El 01 o el 16 de septiembre, Japón puede dejar de ser "algún día" para quienes llevan demasiado tiempo pendientes de todos y ahora quieren, por fin, cumplir su sueño.
Una ruta diseñada para disfrutar Japón sin sentir que has hecho «el viaje de todo el mundo».

Cuidar de los tuyos, el trabajo, gestionar la casa... Estás en una etapa de la vida donde mucho depende de ti.
Entre tanta responsabilidad, hay un gran viaje que lleva tiempo esperando.
Japón.
Y no es un viaje cualquiera. Es el paréntesis en tu día a día que te has ganado.

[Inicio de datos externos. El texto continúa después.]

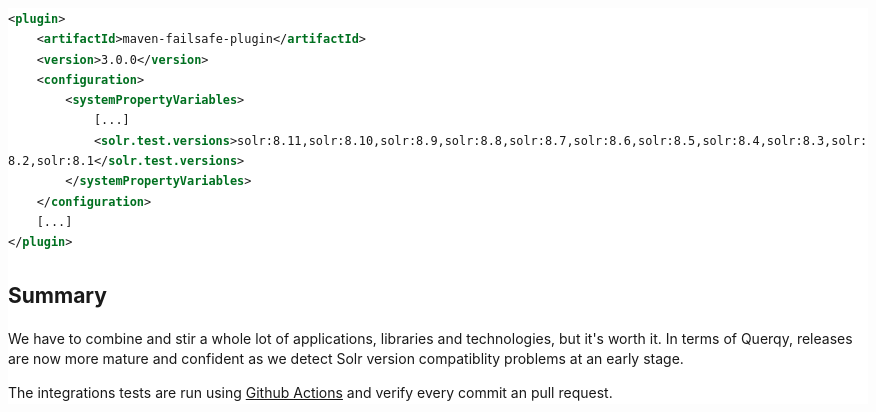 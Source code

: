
 ```xml
<plugin>
    <artifactId>maven-failsafe-plugin</artifactId>
    <version>3.0.0</version>
    <configuration>
        <systemPropertyVariables>
            [...]
            <solr.test.versions>solr:8.11,solr:8.10,solr:8.9,solr:8.8,solr:8.7,solr:8.6,solr:8.5,solr:8.4,solr:8.3,solr:8.2,solr:8.1</solr.test.versions>
        </systemPropertyVariables>
    </configuration>
    [...]
</plugin>
```

## Summary

We have to combine and stir a whole lot of applications, libraries and
technologies, but it's worth it. In terms of Querqy, releases are now
more mature and confident as we detect Solr version compatiblity
problems at an early stage.

The integrations tests are run using [Github Actions](https://github.com/querqy/querqy/blob/master/.github/workflows/integration-tests.yml)
and verify every commit an pull request.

Durante estos 16 días, quieres sentarte con alguien que conozca el país de verdad, poder preguntarle lo que llevas meses queriendo saber, escuchar la anécdota que no sale en ninguna guía, entender por qué los japoneses hacen las cosas como las hacen.

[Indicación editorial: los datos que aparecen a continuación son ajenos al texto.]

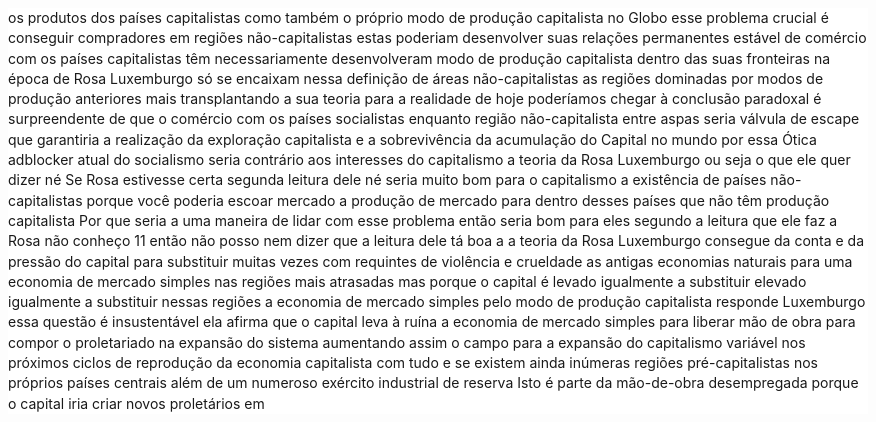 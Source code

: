 os produtos dos países capitalistas como
também o próprio modo de produção
capitalista no Globo esse problema
crucial é conseguir compradores em
regiões não-capitalistas estas poderiam
desenvolver suas relações permanentes
estável de comércio com os países
capitalistas têm necessariamente
desenvolveram modo de produção
capitalista dentro das suas fronteiras
na época de Rosa Luxemburgo só se
encaixam nessa definição de áreas
não-capitalistas as regiões dominadas
por modos de produção anteriores mais
transplantando a sua teoria para a
realidade de hoje poderíamos chegar à
conclusão paradoxal
é surpreendente de que o comércio com os
países socialistas enquanto região
não-capitalista entre aspas seria
válvula de escape que garantiria a
realização da exploração capitalista e a
sobrevivência da acumulação do Capital
no mundo por essa Ótica adblocker atual
do socialismo seria contrário aos
interesses do capitalismo a teoria da
Rosa Luxemburgo ou seja o que ele quer
dizer né Se Rosa estivesse certa segunda
leitura dele né seria muito bom para o
capitalismo a existência de países
não-capitalistas porque você poderia
escoar mercado a produção de mercado
para dentro desses países que não têm
produção capitalista Por que seria a uma
maneira de lidar com esse problema então
seria bom para eles segundo a leitura
que ele faz a Rosa não conheço 11 então
não posso nem dizer que a leitura dele
tá boa a a teoria da Rosa Luxemburgo
consegue da conta
e da pressão do capital para substituir
muitas vezes com requintes de violência
e crueldade as antigas economias
naturais para uma economia de mercado
simples nas regiões mais atrasadas mas
porque o capital é levado igualmente a
substituir elevado igualmente a
substituir nessas regiões a economia de
mercado simples pelo modo de produção
capitalista responde Luxemburgo essa
questão é insustentável ela afirma que o
capital leva à ruína a economia de
mercado simples para liberar mão de obra
para compor o proletariado na expansão
do sistema aumentando assim o campo para
a expansão do capitalismo variável nos
próximos ciclos de reprodução da
economia capitalista com tudo
e se existem ainda inúmeras regiões
pré-capitalistas nos próprios países
centrais além de um numeroso exército
industrial de reserva Isto é parte da
mão-de-obra desempregada porque o
capital iria criar novos proletários em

Vas a volver no solo con el móvil lleno de fotografías y videos, sino entendiendo otra cultura.
Porque Japón es un país que ha aprendido a vivir la modernidad más extrema sin soltarle la mano a su tradición.

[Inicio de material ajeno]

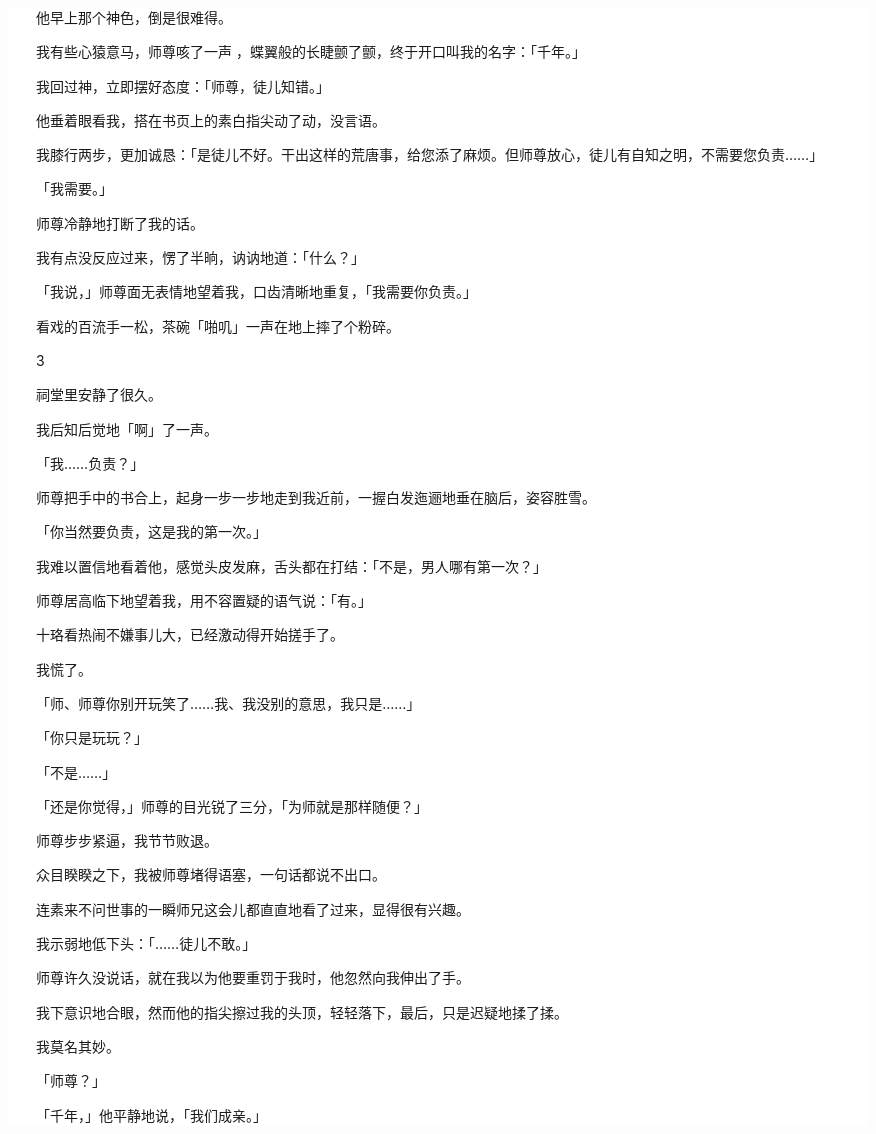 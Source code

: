 &emsp;&emsp;他早上那个神色，倒是很难得。  
  
&emsp;&emsp;我有些心猿意马，师尊咳了一声 ，蝶翼般的长睫颤了颤，终于开口叫我的名字：「千年。」  
  
&emsp;&emsp;我回过神，立即摆好态度：「师尊，徒儿知错。」  
  
&emsp;&emsp;他垂着眼看我，搭在书页上的素白指尖动了动，没言语。  
  
&emsp;&emsp;我膝行两步，更加诚恳：「是徒儿不好。干出这样的荒唐事，给您添了麻烦。但师尊放心，徒儿有自知之明，不需要您负责……」  
  
&emsp;&emsp;「我需要。」  
  
&emsp;&emsp;师尊冷静地打断了我的话。  
  
&emsp;&emsp;我有点没反应过来，愣了半晌，讷讷地道：「什么？」  
  
&emsp;&emsp;「我说，」师尊面无表情地望着我，口齿清晰地重复，「我需要你负责。」  
  
&emsp;&emsp;看戏的百流手一松，茶碗「啪叽」一声在地上摔了个粉碎。   
  
&emsp;&emsp;3  
  
&emsp;&emsp;祠堂里安静了很久。  
  
&emsp;&emsp;我后知后觉地「啊」了一声。  
  
&emsp;&emsp;「我……负责？」  
  
&emsp;&emsp;师尊把手中的书合上，起身一步一步地走到我近前，一握白发迤逦地垂在脑后，姿容胜雪。  
  
&emsp;&emsp;「你当然要负责，这是我的第一次。」  
  
&emsp;&emsp;我难以置信地看着他，感觉头皮发麻，舌头都在打结：「不是，男人哪有第一次？」  
  
&emsp;&emsp;师尊居高临下地望着我，用不容置疑的语气说：「有。」  
  
&emsp;&emsp;十珞看热闹不嫌事儿大，已经激动得开始搓手了。  
  
&emsp;&emsp;我慌了。  
  
&emsp;&emsp;「师、师尊你别开玩笑了……我、我没别的意思，我只是……」  
  
&emsp;&emsp;「你只是玩玩？」   
  
&emsp;&emsp;「不是……」  
  
&emsp;&emsp;「还是你觉得，」师尊的目光锐了三分，「为师就是那样随便？」  
  
&emsp;&emsp;师尊步步紧逼，我节节败退。  
  
&emsp;&emsp;众目睽睽之下，我被师尊堵得语塞，一句话都说不出口。  
  
&emsp;&emsp;连素来不问世事的一瞬师兄这会儿都直直地看了过来，显得很有兴趣。  
  
&emsp;&emsp;我示弱地低下头：「……徒儿不敢。」  
  
&emsp;&emsp;师尊许久没说话，就在我以为他要重罚于我时，他忽然向我伸出了手。  
  
&emsp;&emsp;我下意识地合眼，然而他的指尖擦过我的头顶，轻轻落下，最后，只是迟疑地揉了揉。  
  
&emsp;&emsp;我莫名其妙。  
  
&emsp;&emsp;「师尊？」  
  
&emsp;&emsp;「千年，」他平静地说，「我们成亲。」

Ese es el verdadero souvenir que todo el equipo de siguiente destino queremos que te lleves a casa.
Llevo más de 22 años trabajando en el sector de los viajes y 15 años al frente de Siguiente Destino. Pero mi relación con Japón va mucho más allá de mi profesión.
Viví allí durante 8 años.
Ese tiempo me permitió conocer el país desde dentro: sus costumbres, sus códigos, sus ritmos y esa forma tan especial de unir tradición y modernidad.
Por eso este viaje no nace de un catálogo ni de una selección de lugares turísticos.
Lo he diseñado pensando en cómo quiero que vivas Japón: con tiempo para disfrutar, acompañado por personas que conocen el país de verdad y con la tranquilidad de saber que cada visita tiene un sentido.
Además, cuento con mi propio receptivo en Japón, desde el que coordinamos directamente todos los servicios del viaje.
Mi equipo y yo estamos en contacto continuo antes y durante el recorrido para supervisar todos los detalles. Eso significa que tu experiencia no queda en manos de una larga cadena de intermediarios.
Conocemos a las personas que participan en el viaje, controlamos directamente la operación en destino y podemos reaccionar con rapidez ante cualquier imprevisto.
Mi objetivo es que durante estos 16 días solo te dejes llevar, que disfrutes de Japón y que sientas en todo momento que estás en buenas manos.
Y, sobre todo, que al regresar pienses:
«Menos mal que no lo dejé para otro año».